## Source texts of formatted documents:
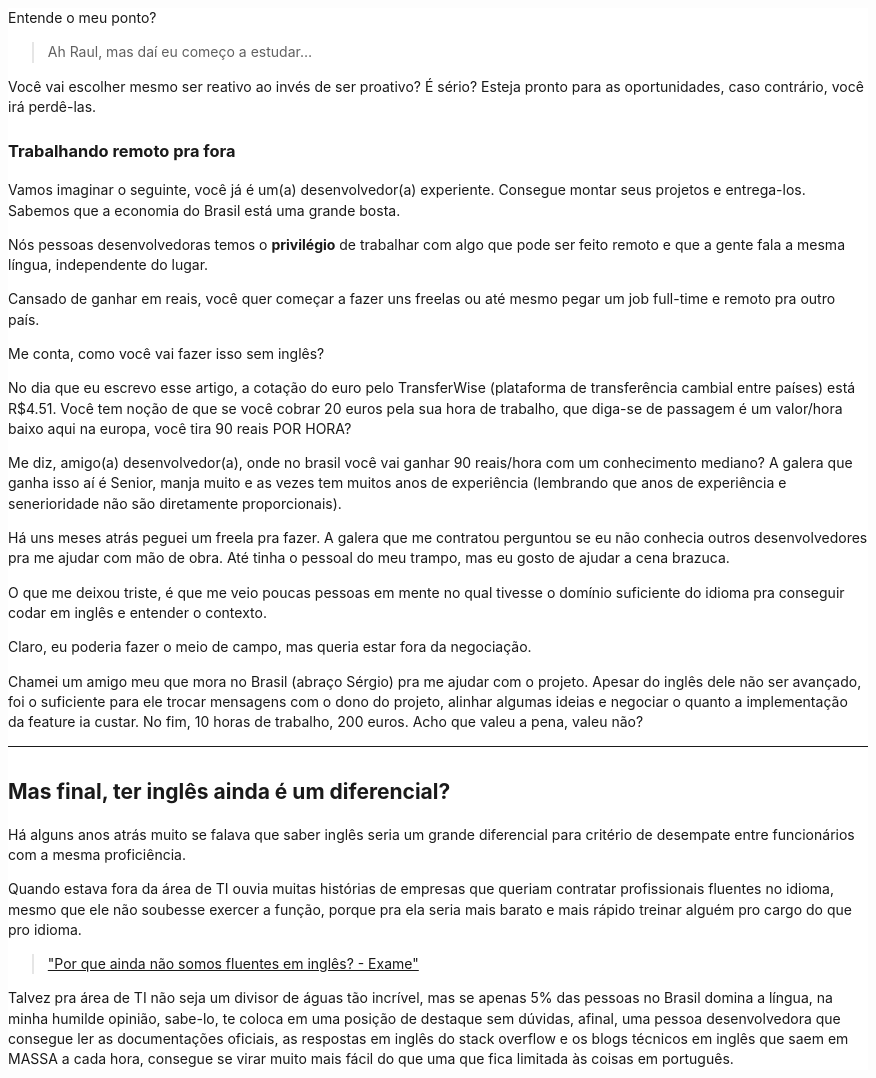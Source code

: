 Entende o meu ponto?

> Ah Raul, mas daí eu começo a estudar…

Você vai escolher mesmo ser reativo ao invés de ser proativo? É sério? Esteja pronto para as oportunidades, caso contrário, você irá perdê-las.

### Trabalhando remoto pra fora

Vamos imaginar o seguinte, você já é um(a) desenvolvedor(a) experiente. Consegue montar seus projetos e entrega-los. Sabemos que a economia do Brasil está uma grande bosta.

Nós pessoas desenvolvedoras temos o **privilégio** de trabalhar com algo que pode ser feito remoto e que a gente fala a mesma língua, independente do lugar.

Cansado de ganhar em reais, você quer começar a fazer uns freelas ou até mesmo pegar um job full-time e remoto pra outro país.

Me conta, como você vai fazer isso sem inglês?

No dia que eu escrevo esse artigo, a cotação do euro pelo TransferWise (plataforma de transferência cambial entre países) está R\$4.51. Você tem noção de que se você cobrar 20 euros pela sua hora de trabalho, que diga-se de passagem é um valor/hora baixo aqui na europa, você tira 90 reais POR HORA?

Me diz, amigo(a) desenvolvedor(a), onde no brasil você vai ganhar 90 reais/hora com um conhecimento mediano? A galera que ganha isso aí é Senior, manja muito e as vezes tem muitos anos de experiência (lembrando que anos de experiência e senerioridade não são diretamente proporcionais).

Há uns meses atrás peguei um freela pra fazer. A galera que me contratou perguntou se eu não conhecia outros desenvolvedores pra me ajudar com mão de obra. Até tinha o pessoal do meu trampo, mas eu gosto de ajudar a cena brazuca.

O que me deixou triste, é que me veio poucas pessoas em mente no qual tivesse o domínio suficiente do idioma pra conseguir codar em inglês e entender o contexto.

Claro, eu poderia fazer o meio de campo, mas queria estar fora da negociação.

Chamei um amigo meu que mora no Brasil (abraço Sérgio) pra me ajudar com o projeto. Apesar do inglês dele não ser avançado, foi o suficiente para ele trocar mensagens com o dono do projeto, alinhar algumas ideias e negociar o quanto a implementação da feature ia custar. No fim, 10 horas de trabalho, 200 euros. Acho que valeu a pena, valeu não?

---

## Mas final, ter inglês ainda é um diferencial?

Há alguns anos atrás muito se falava que saber inglês seria um grande diferencial para critério de desempate entre funcionários com a mesma proficiência.

Quando estava fora da área de TI ouvia muitas histórias de empresas que queriam contratar profissionais fluentes no idioma, mesmo que ele não soubesse exercer a função, porque pra ela seria mais barato e mais rápido treinar alguém pro cargo do que pro idioma.

> ["Por que ainda não somos fluentes em inglês? - Exame"](https://exame.abril.com.br/carreira/por-que-ainda-nao-somos-fluentes-em-ingles/)

Talvez pra área de TI não seja um divisor de águas tão incrível, mas se apenas 5% das pessoas no Brasil domina a língua, na minha humilde opinião, sabe-lo, te coloca em uma posição de destaque sem dúvidas, afinal, uma pessoa desenvolvedora que consegue ler as documentações oficiais, as respostas em inglês do stack overflow e os blogs técnicos em inglês que saem em MASSA a cada hora, consegue se virar muito mais fácil do que uma que fica limitada às coisas em português.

## WHAT YOU NEED TO DO:
Taking the entries above, restate exactly those lines that fall between the line with "## Mas final, ter" and the line with "que ainda não", keeping both of those lines too.

## TASK RESULT:
## Mas final, ter inglês ainda é um diferencial?

Há alguns anos atrás muito se falava que saber inglês seria um grande diferencial para critério de desempate entre funcionários com a mesma proficiência.

Quando estava fora da área de TI ouvia muitas histórias de empresas que queriam contratar profissionais fluentes no idioma, mesmo que ele não soubesse exercer a função, porque pra ela seria mais barato e mais rápido treinar alguém pro cargo do que pro idioma.

> ["Por que ainda não somos fluentes em inglês? - Exame"](https://exame.abril.com.br/carreira/por-que-ainda-nao-somos-fluentes-em-ingles/)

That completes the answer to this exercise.